_EXERCISE GOAL_
Print the line containing "<h2>나의 역할</h2>" and every later line of the records. Keep each one exactly as given, ending with the last.

(Collected data)
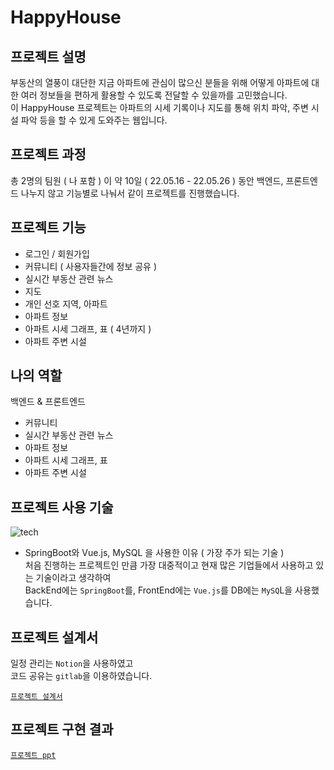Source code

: <h1>HappyHouse</h1>

<h2>프로젝트 설명</h2>

부동산의 열풍이 대단한 지금 아파트에 관심이 많으신 분들을 위해 어떻게 아파트에 대한 여러 정보들을 편하게 활용할 수 있도록 전달할 수 있을까를 고민했습니다.<br>
이 HappyHouse 프로젝트는 아파트의 시세 기록이나 지도를 통해 위치 파악, 주변 시설 파악 등을 할 수 있게 도와주는 웹입니다.<br>

<h2>프로젝트 과정</h2>

총 2명의 팀원 ( 나 포함 ) 이 약 10일 ( 22.05.16 - 22.05.26 ) 동안 백엔드, 프론트엔드 나누지 않고 기능별로 나눠서 같이 프로젝트를 진행했습니다.<br>

<h2>프로젝트 기능</h2>

- 로그인 / 회원가입
- 커뮤니티 ( 사용자들간에 정보 공유 )
- 실시간 부동산 관련 뉴스
- 지도
- 개인 선호 지역, 아파트
- 아파트 정보
- 아파트 시세 그래프, 표 ( 4년까지 )
- 아파트 주변 시설

<h2>나의 역할</h2>

백엔드 & 프론트엔드
- 커뮤니티
- 실시간 부동산 관련 뉴스
- 아파트 정보
- 아파트 시세 그래프, 표
- 아파트 주변 시설

<h2>프로젝트 사용 기술</h2>

![tech](https://user-images.githubusercontent.com/97679742/174468560-518fc0aa-b31b-4711-889f-66f554839380.png)

- SpringBoot와 Vue.js, MySQL 을 사용한 이유 ( 가장 주가 되는 기술 )<br>
처음 진행하는 프로젝트인 만큼 가장 대중적이고 현재 많은 기업들에서 사용하고 있는 기술이라고 생각하여 <br>
BackEnd에는 `SpringBoot`를, FrontEnd에는 `Vue.js`를 DB에는 `MySQ`L을 사용했습니다.

<h2>프로젝트 설계서</h2>

일정 관리는 `Notion`을 사용하였고<br>
코드 공유는 `gitlab`을 이용하였습니다.<br>

<a href="https://github.com/us13579/Project_HappyHouse/blob/main/Happyhouse%EC%84%A4%EA%B3%84%EC%84%9C%20.docx">`프로젝트 설계서`</a>

<h2>프로젝트 구현 결과</h2>

<a href="https://github.com/us13579/Project_HappyHouse/blob/main/%EC%B5%9C%EC%A2%85ppt.pptx">`프로젝트 ppt`</a>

_SOLUTION_
<h2>나의 역할</h2>

백엔드 & 프론트엔드
- 커뮤니티
- 실시간 부동산 관련 뉴스
- 아파트 정보
- 아파트 시세 그래프, 표
- 아파트 주변 시설

<h2>프로젝트 사용 기술</h2>

![tech](https://user-images.githubusercontent.com/97679742/174468560-518fc0aa-b31b-4711-889f-66f554839380.png)

- SpringBoot와 Vue.js, MySQL 을 사용한 이유 ( 가장 주가 되는 기술 )<br>
처음 진행하는 프로젝트인 만큼 가장 대중적이고 현재 많은 기업들에서 사용하고 있는 기술이라고 생각하여 <br>
BackEnd에는 `SpringBoot`를, FrontEnd에는 `Vue.js`를 DB에는 `MySQ`L을 사용했습니다.

<h2>프로젝트 설계서</h2>

일정 관리는 `Notion`을 사용하였고<br>
코드 공유는 `gitlab`을 이용하였습니다.<br>

<a href="https://github.com/us13579/Project_HappyHouse/blob/main/Happyhouse%EC%84%A4%EA%B3%84%EC%84%9C%20.docx">`프로젝트 설계서`</a>

<h2>프로젝트 구현 결과</h2>

<a href="https://github.com/us13579/Project_HappyHouse/blob/main/%EC%B5%9C%EC%A2%85ppt.pptx">`프로젝트 ppt`</a>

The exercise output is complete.